SELF ANALYSIS: The Past

Tuesday, May 4th, 2004


It’s almost 3:00 a.m., and I’m thinking too much.

I blog. A lot. Wonder sometimes if I have a lot to say or lead an exciting life (answered quickly, “no”) or if I’m just throwing things out there that are incredibly boring and better kept to myself. Blogging is vanity in its most flatulent form, acceptable because everyone else is talking about “me” so me can do so too.

A posting was formulating in my head relative to last Friday’s most wonderful visit by a high school best friend. The couple hours spent with her were half used with the present catching up, and half on the just-this-side of legal and hilarious escapades of two teenage girls with dreams. Pat’s younger sister was with her, and as she watched us, she remarked, “You two look exactly the same as you did back then. It’s so good to see you together again.” Well, no; we don’t look exactly the same, although we probably would with facelifts. But the joy was there, the bond that went beyond words, and the love and understanding.

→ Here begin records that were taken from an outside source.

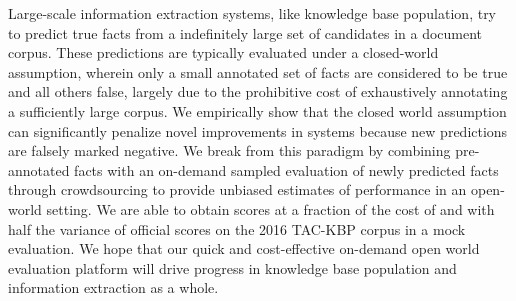 Large-scale information extraction systems, like knowledge base population, try to predict true facts from a indefinitely large set of candidates in a document corpus.
These predictions are typically evaluated under a closed-world assumption, wherein only a small annotated set of facts are considered to be true and all others false, largely due to the prohibitive cost of exhaustively annotating a sufficiently large corpus.
%
We empirically show that the closed world assumption can significantly penalize novel improvements in systems because new predictions are falsely marked negative.
%
We break from this paradigm by combining pre-annotated facts with an on-demand sampled evaluation of newly predicted facts through crowdsourcing to provide unbiased estimates of performance in an open-world setting.
%
We are able to obtain scores at a fraction of the cost of and with half the variance of official scores on the 2016 TAC-KBP corpus in a mock evaluation.
%
We hope that our quick and cost-effective on-demand open world evaluation platform will drive progress in knowledge base population and information extraction as a whole.





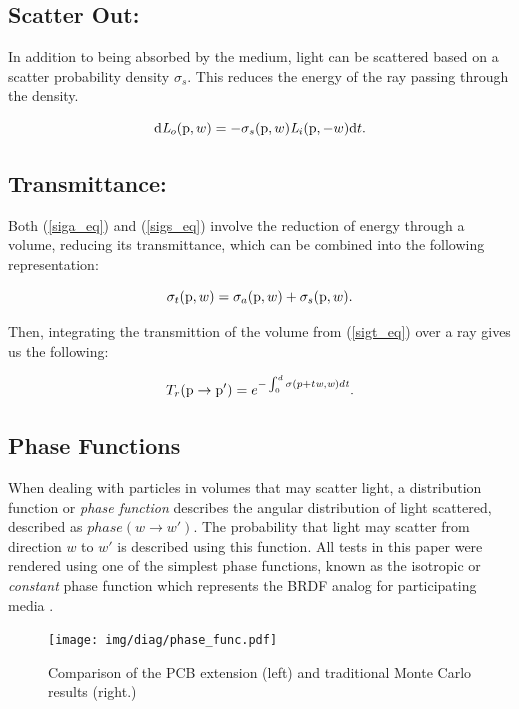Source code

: \documentclass[12pt]{ucthesis}
\newcommand{\captionfonts}{\small\bf\ssp}
\begin{document}
\subsection{Scatter Out:}
In addition to being absorbed by the medium, light can be scattered based on a scatter probability density $\sigma_{s}$.  This reduces the energy of the ray passing through the density.

\begin{equation}
\textup{d}\mathit{L}_{o}(\textup{p},w) = -\sigma_{s}(\textup{p},w) \mathit{L}_{i}(\textup{p},-w)\textup{d}t.
\label{sigs_eq}
\end{equation}

\subsection{Transmittance:}
Both (\ref{siga_eq}) and (\ref{sigs_eq}) involve the reduction of energy through a volume, reducing its transmittance, which can be combined into the following representation:

\begin{equation}
\sigma_{t}(\textup{p},w) = \sigma_{a}(\textup{p},w) + \sigma_{s}(\textup{p}, w).
\label{sigt_eq}
\end{equation}

Then, integrating the transmittion of the volume from (\ref{sigt_eq}) over a ray gives us the following:

\begin{equation}
T_{r}(\textup{p} \to \textup{p}') = e^{-\int_{0}^{d}\sigma (p+t\mathit{w},\mathit{w})d\mathit{t}}.
\label{transmittion_eq}
\end{equation}

\subsection{Phase Functions}
When dealing with particles in volumes that may scatter light, a distribution function or \textit{phase function} describes the angular distribution of light scattered, described as $phase(w \to w')$.  The probability that light may scatter from direction $w$ to $w'$ is described using this function.  All tests in this paper were rendered using one of the simplest phase functions, known as the isotropic or \textit{constant} phase function which represents the BRDF analog for participating media \cite{cerezo}.

\begin{figure}[h!]
    \centering
    \texttt{[image: img/diag/phase\_func.pdf]}
    \captionfonts
    \caption{Comparison of the PCB extension (left) and traditional Monte Carlo results (right.)}
    \label{fig:phase}
\end{figure}
\end{document}
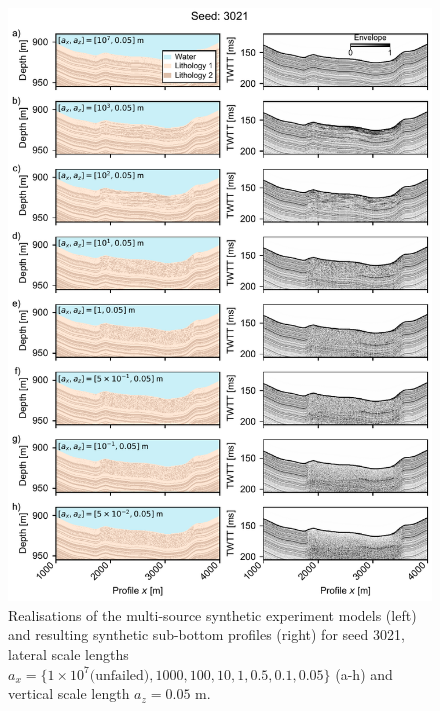 \documentclass[se,manuscript]{copernicus}
\begin{document}
\begin{figure}
    \includegraphics{figures/si_fig04.pdf}
    \caption{Realisations of the multi-source synthetic experiment models (left) and resulting synthetic sub-bottom profiles (right) for seed 3021, lateral scale lengths $a_x=\{1 \times 10^7 \text{(unfailed)}, 1000, 100, 10, 1, 0.5, 0.1, 0.05\}$ (a-h) and vertical scale length $a_z=0.05$ m.}
    \label{fig:multi-source-3021}
\end{figure}
\end{document}
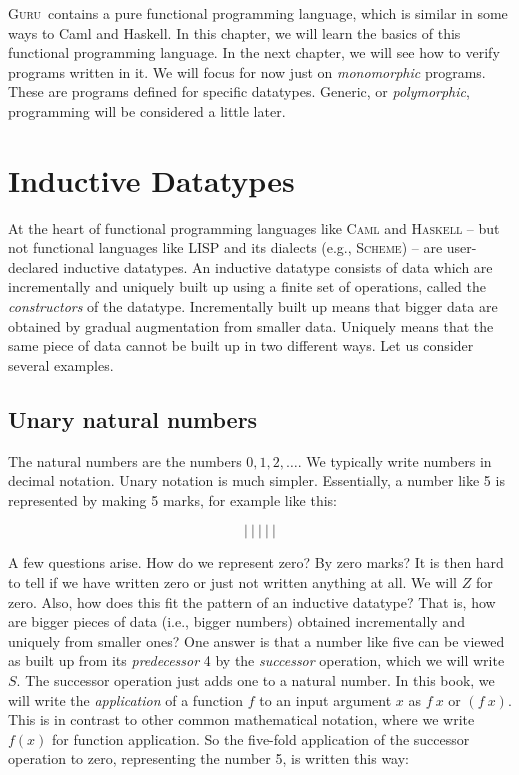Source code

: \documentclass{book}[12pt]
\newcommand{\guru}[0]{\textsc{Guru}}
\begin{document}
\guru\ contains a pure functional programming language, which is
similar in some ways to Caml and Haskell.  In this chapter, we will
learn the basics of this functional programming language.  In the next
chapter, we will see how to verify programs written in it.  We will
focus for now just on \emph{monomorphic} programs.  These are programs
defined for specific datatypes.  Generic, or \emph{polymorphic},
programming will be considered a little later.

\section{Inductive Datatypes}

At the heart of functional programming languages like \textsc{Caml}
and \textsc{Haskell} -- but not functional languages like
\textsc{LISP} and its dialects (e.g., \textsc{Scheme}) -- are
user-declared inductive datatypes.  An inductive datatype consists of
data which are incrementally and uniquely built up using a finite set
of operations, called the \emph{constructors} of the datatype.
Incrementally built up means that bigger data are obtained by gradual
augmentation from smaller data.  Uniquely means that the same piece of
data cannot be built up in two different ways.  Let us consider
several examples.

\subsection{Unary natural numbers}

The natural numbers are the numbers $0,1,2,\ldots$.  We typically
write numbers in decimal notation.  Unary notation is much simpler.
Essentially, a number like 5 is represented by making 5 marks, for
example like this:

\[ |\ |\ |\ |\ | \]

\noindent A few questions arise.  How do we represent zero?  By zero
marks?  It is then hard to tell if we have written zero or just not
written anything at all.  We will $Z$ for zero.  Also, how does this
fit the pattern of an inductive datatype?  That is, how are bigger
pieces of data (i.e., bigger numbers) obtained incrementally and
uniquely from smaller ones?  One answer is that a number like five can
be viewed as built up from its \emph{predecessor} 4 by the
\emph{successor} operation, which we will write $S$.  The successor
operation just adds one to a natural number.  In this book, we will
write the \emph{application} of a function $f$ to an input argument
$x$ as $f\ x$ or $(f\ x)$.  This is in contrast to other common
mathematical notation, where we write $f(x)$ for function application.
So the five-fold application of the successor operation to zero,
representing the number 5, is written this way:
\end{document}
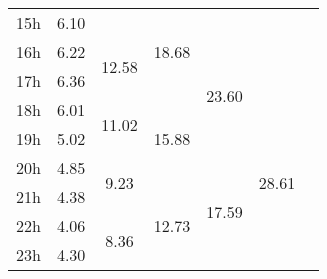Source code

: \begin{center}
\begin{tabular}{| l || c | c | c | c | c | c |}
 15h  &  \multirow{1}{*}{ 6.10 }   &   &  \multirow{3}{*}{ 18.68 }   &   &   &  \\\cline{2-2}\cline{3-3}\cline{5-5} 
 16h  &  \multirow{1}{*}{ 6.22 }   &  \multirow{2}{*}{ 12.58 }   &   &  \multirow{4}{*}{ 23.60 }   &   &  \\\cline{2-2} 
 17h  &  \multirow{1}{*}{ 6.36 }   &   &   &   &   &  \\\cline{2-2}\cline{3-3}\cline{4-4}\cline{6-6} 
 18h  &  \multirow{1}{*}{ 6.01 }   &  \multirow{2}{*}{ 11.02 }   &  \multirow{3}{*}{ 15.88 }   &   &  \multirow{6}{*}{ 28.61 }   &  \\\cline{2-2} 
 19h  &  \multirow{1}{*}{ 5.02 }   &   &   &   &   &  \\\cline{2-2}\cline{3-3}\cline{5-5} 
 20h  &  \multirow{1}{*}{ 4.85 }   &  \multirow{2}{*}{ 9.23 }   &   &  \multirow{4}{*}{ 17.59 }   &   &  \\\cline{2-2}\cline{4-4} 
 21h  &  \multirow{1}{*}{ 4.38 }   &   &  \multirow{3}{*}{ 12.73 }   &   &   &  \\\cline{2-2}\cline{3-3} 
 22h  &  \multirow{1}{*}{ 4.06 }   &  \multirow{2}{*}{ 8.36 }   &   &   &   &  \\\cline{2-2} 
 23h & \multirow{1}{*}{ 4.30 }  & & & & & \\\cline{2-2}\cline{3-3}\cline{4-4}\cline{5-5}\cline{6-6}\cline{7-7} 
 \hline\end{tabular} 
 \end{center}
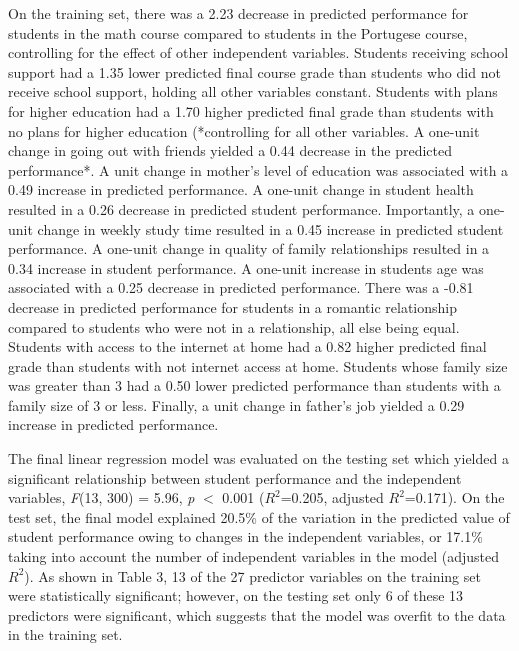\documentclass[sigconf]{acmart}
\begin{document}
On the training set, there was a 2.23 decrease in predicted performance 
for students in the math course compared to students in the Portugese course, 
controlling for the effect of other independent variables. Students receiving 
school support had a 1.35 lower predicted final course grade than students 
who did not receive school support, holding all other variables constant. 
Students with plans for higher education had a 1.70 higher predicted final 
grade than students with no plans for higher education (*controlling for 
all other variables. A one-unit change in going out with friends yielded 
a 0.44 decrease in the predicted performance*. A unit change in mother's 
level of education was associated with a 0.49 increase in predicted performance.
A one-unit change in student health resulted in a 0.26 decrease in predicted 
student performance. Importantly, a one-unit change in weekly study time 
resulted in a 0.45 increase in predicted student performance. A one-unit 
change in quality of family relationships resulted in a 0.34 increase in 
student performance. A one-unit increase in students age was associated with
a 0.25 decrease in predicted performance. There was a -0.81 decrease in 
predicted performance for students in a romantic relationship compared to 
students who were not in a relationship, all else being equal. Students with 
access to the internet at home had a 0.82 higher predicted final grade than 
students with not internet access at home. Students whose family size was
greater than 3 had a 0.50 lower predicted performance than students with 
a family size of 3 or less. Finally, a unit change in father's job yielded 
a 0.29 increase in predicted performance. 


The final linear regression model was evaluated on the testing set which
yielded a significant relationship between student performance and the 
independent variables, \textit{F}(13, 300) = 5.96, \textit{p} $<$ 0.001
($R^2$=0.205, adjusted $R^2$=0.171). On the test set, the final model explained 
20.5\% of the variation in the predicted value of student performance owing 
to changes in the independent variables, or 17.1\% taking into account the 
number of independent variables in the model (adjusted $R^2$). As shown in 
Table 3, 13 of the 27 predictor variables on the training set were 
statistically significant; however, on the testing set only 6 of these 13 
predictors were significant, which suggests that the model was overfit to 
the data in the training set. 
\end{document}
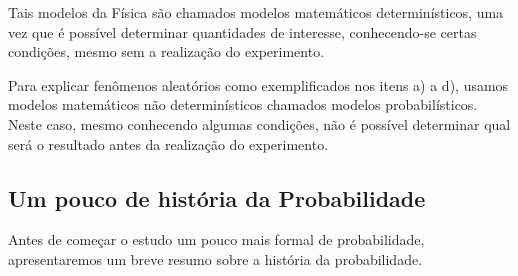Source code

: Tais modelos da Física são chamados modelos matemáticos determinísticos, uma vez que é possível determinar quantidades de interesse, conhecendo-se certas condições, mesmo sem a realização do experimento.

Para explicar fenômenos aleatórios como exemplificados nos itens a) a d), usamos modelos matemáticos não determinísticos chamados modelos probabilísticos. Neste caso, mesmo conhecendo algumas condições, não é possível determinar qual será o resultado antes da realização do experimento.


\subsection{Um pouco de história da Probabilidade}
\label{\detokenize{PE511-0:um-pouco-de-historia-da-probabilidade}}
Antes de começar o estudo um pouco mais formal de probabilidade, apresentaremos um breve resumo sobre a história da probabilidade.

But thinking about the past brings memories both good and bad. Many of the funny stories ready to be typed and shared with you led into dark corners eventually. I’m not one to turn my back on guilt and regret, preferring to accept them as price tags paid for whatever I needed or was seeking at the time, a balance of accounts paid in full. My weblog, however, isn’t a tell-all. It isn’t a memoir, and it isn’t a conscience looking for the little confessional at the back of the church.

Maybe, come the dawn, I’ll have reread the bad parts of the book and stored them back where they live. I’ll take notes of the good parts as they fly by, and bookmark them for sharing.

REALITY?, WRITING, and watch out: SELF ANALYSIS: Setting a Mood

Sunday, May 2nd, 2004


Just a real quickie post because I have lots more to say, but will have to step back down to reality for a couple hours to get some dumb reality necessary tasks out of the way before I can return to my preferred world.

Pay bills, write e-mails, write up a frame quote, grocery shop, charge a battery, plan a down-to-earth post on my girlfriend’s visit here the other day, and balance emotions between resentment of time required by my first-ever notice of jury duty versus the excitement it can offer.

But this as well, and cover your eyes if my writer’s honesty is offensive, but part of the writing mood is set by familiars or quirks that we may do or need to produce words. While I have not been dependent upon anything lately since I in truth have viewed reality as the intrusion into a seven-month mood, I will admit here that for certain writings I have set a mood in anticipation. Some mornings, I choose thong underwear.

Anyone else out there willing to share your little secrets?

Self Analysis: Dreaming

Tuesday, April 20th, 2004


The clouds were couch and pillows to one weary such as I,
So several times, I sat and looked around
and almost, but not long enough, but just before I lived
springing leaks soon rained me back to ground.

Mist holds not the substance nor the permanence, it seems.
The clouds were tantalizing to one hopeful such as I.
But beds are something that I knew, and should know better.
What made me think that I could touch the sky?